EXERCISE BRIEF
Among the entries below, take the line with "# 单张图的 transforms" and the line with "mean: [0.485, 0.456, 0.406]", and output them and every line between them exactly, with nothing else.

RECORD SET
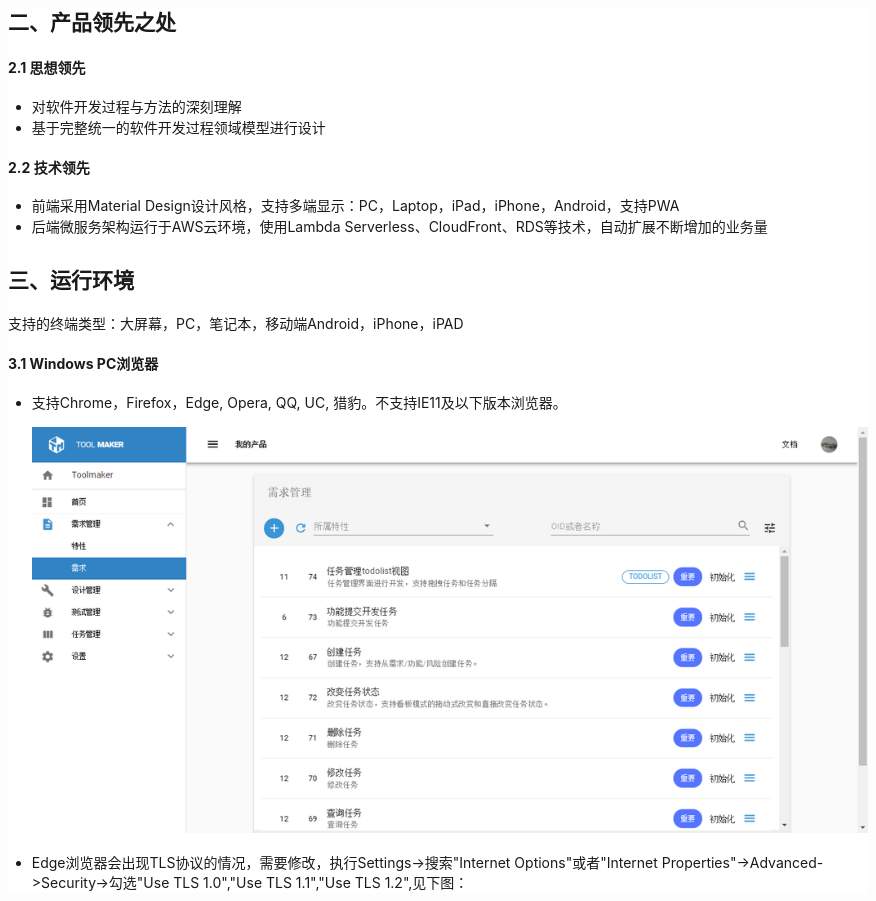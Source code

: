  ## <h2 id="2">二、产品领先之处</h2>
 #### 2.1 思想领先
  * 对软件开发过程与方法的深刻理解
  * 基于完整统一的软件开发过程领域模型进行设计

 #### 2.2 技术领先
  * 前端采用Material Design设计风格，支持多端显示：PC，Laptop，iPad，iPhone，Android，支持PWA
  * 后端微服务架构运行于AWS云环境，使用Lambda Serverless、CloudFront、RDS等技术，自动扩展不断增加的业务量
 
 ## <h2 id="3">三、运行环境</h2>
  支持的终端类型：大屏幕，PC，笔记本，移动端Android，iPhone，iPAD
#### 3.1 Windows PC浏览器
  * 支持Chrome，Firefox，Edge, Opera, QQ, UC, 猎豹。不支持IE11及以下版本浏览器。

      ![Preivew](docs/images/homepage_bg.png)  
  * Edge浏览器会出现TLS协议的情况，需要修改，执行Settings->搜索"Internet Options"或者"Internet Properties"->Advanced->Security->勾选"Use TLS 1.0","Use TLS 1.1","Use TLS 1.2",见下图：

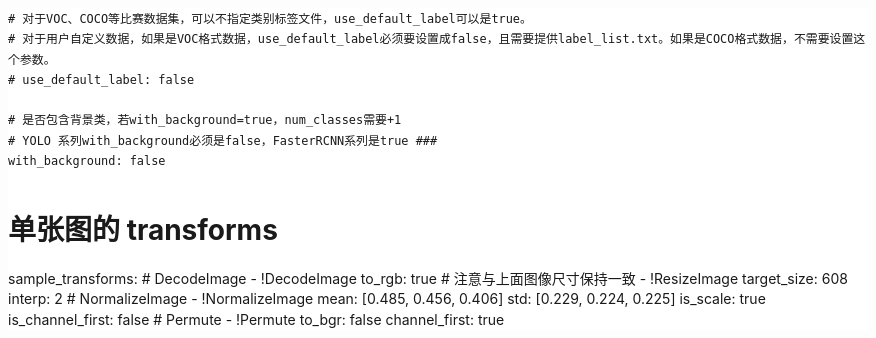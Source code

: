     # 对于VOC、COCO等比赛数据集，可以不指定类别标签文件，use_default_label可以是true。
    # 对于用户自定义数据，如果是VOC格式数据，use_default_label必须要设置成false，且需要提供label_list.txt。如果是COCO格式数据，不需要设置这个参数。
    # use_default_label: false

    # 是否包含背景类，若with_background=true，num_classes需要+1
    # YOLO 系列with_background必须是false，FasterRCNN系列是true ###
    with_background: false


  # 单张图的 transforms
  sample_transforms:
    # DecodeImage
    - !DecodeImage
      to_rgb: true
    # 注意与上面图像尺寸保持一致
    - !ResizeImage
      target_size: 608
      interp: 2
    # NormalizeImage
    - !NormalizeImage
      mean: [0.485, 0.456, 0.406]
      std: [0.229, 0.224, 0.225]
      is_scale: true
      is_channel_first: false
    # Permute
    - !Permute
      to_bgr: false
      channel_first: true
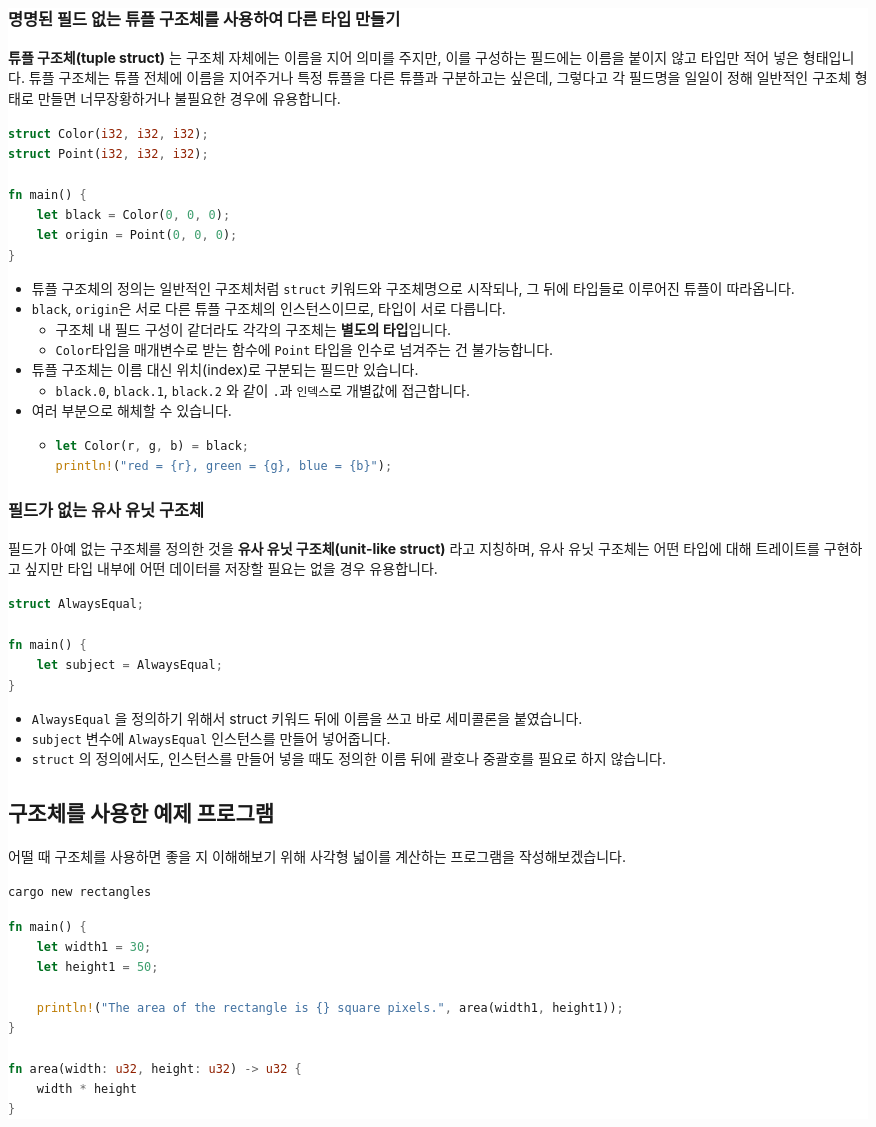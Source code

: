
### 명명된 필드 없는 튜플 구조체를 사용하여 다른 타입 만들기
**튜플 구조체(tuple struct)** 는 구조체 자체에는 이름을 지어 의미를 주지만, 이를 구성하는 필드에는 이름을 붙이지 않고 타입만 적어 넣은 형태입니다.
튜플 구조체는 튜플 전체에 이름을 지어주거나 특정 튜플을 다른 튜플과 구분하고는 싶은데, 그렇다고 각 필드명을 일일이 정해 일반적인 구조체 형태로 만들면 너무장황하거나 불필요한 경우에 유용합니다.

```rust
struct Color(i32, i32, i32);
struct Point(i32, i32, i32);

fn main() {
    let black = Color(0, 0, 0);
    let origin = Point(0, 0, 0);
}
```
- 튜플 구조체의 정의는 일반적인 구조체처럼 `struct` 키워드와 구조체명으로 시작되나, 그 뒤에 타입들로 이루어진 튜플이 따라옵니다.
- `black`, `origin`은 서로 다른 튜플 구조체의 인스턴스이므로, 타입이 서로 다릅니다.
    - 구조체 내 필드 구성이 같더라도 각각의 구조체는 **별도의 타입**입니다.
    - `Color`타입을 매개변수로 받는 함수에 `Point` 타입을 인수로 넘겨주는 건 불가능합니다.
- 튜플 구조체는 이름 대신 위치(index)로 구분되는 필드만 있습니다.
    - `black.0`, `black.1`, `black.2` 와 같이 `.`과 `인덱스`로 개별값에 접근합니다.
- 여러 부분으로 해체할 수 있습니다.
    - ```rust
      let Color(r, g, b) = black;
      println!("red = {r}, green = {g}, blue = {b}");
      ```

### 필드가 없는 유사 유닛 구조체
필드가 아예 없는 구조체를 정의한 것을 **유사 유닛 구조체(unit-like struct)** 라고 지칭하며, 유사 유닛 구조체는 어떤 타입에 대해 트레이트를 구현하고 싶지만 타입 내부에 어떤 데이터를 저장할 필요는 없을 경우 유용합니다.

```rust
struct AlwaysEqual;

fn main() {
    let subject = AlwaysEqual;
}
```

- `AlwaysEqual` 을 정의하기 위해서 struct 키워드 뒤에 이름을 쓰고 바로 세미콜론을 붙였습니다.
- `subject` 변수에 `AlwaysEqual` 인스턴스를 만들어 넣어줍니다.
- `struct` 의 정의에서도, 인스턴스를 만들어 넣을 때도 정의한 이름 뒤에 괄호나 중괄호를 필요로 하지 않습니다.


## 구조체를 사용한 예제 프로그램
어떨 때 구조체를 사용하면 좋을 지 이해해보기 위해 사각형 넓이를 계산하는 프로그램을 작성해보겠습니다.

`cargo new rectangles`

```rust
fn main() {
    let width1 = 30;
    let height1 = 50;

    println!("The area of the rectangle is {} square pixels.", area(width1, height1));
}

fn area(width: u32, height: u32) -> u32 {
    width * height
}
```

WRITTEN SOLUTION
  # 单张图的 transforms
  sample_transforms:
    # DecodeImage
    - !DecodeImage
      to_rgb: true
    # 注意与上面图像尺寸保持一致
    - !ResizeImage
      target_size: 608
      interp: 2
    # NormalizeImage
    - !NormalizeImage
      mean: [0.485, 0.456, 0.406]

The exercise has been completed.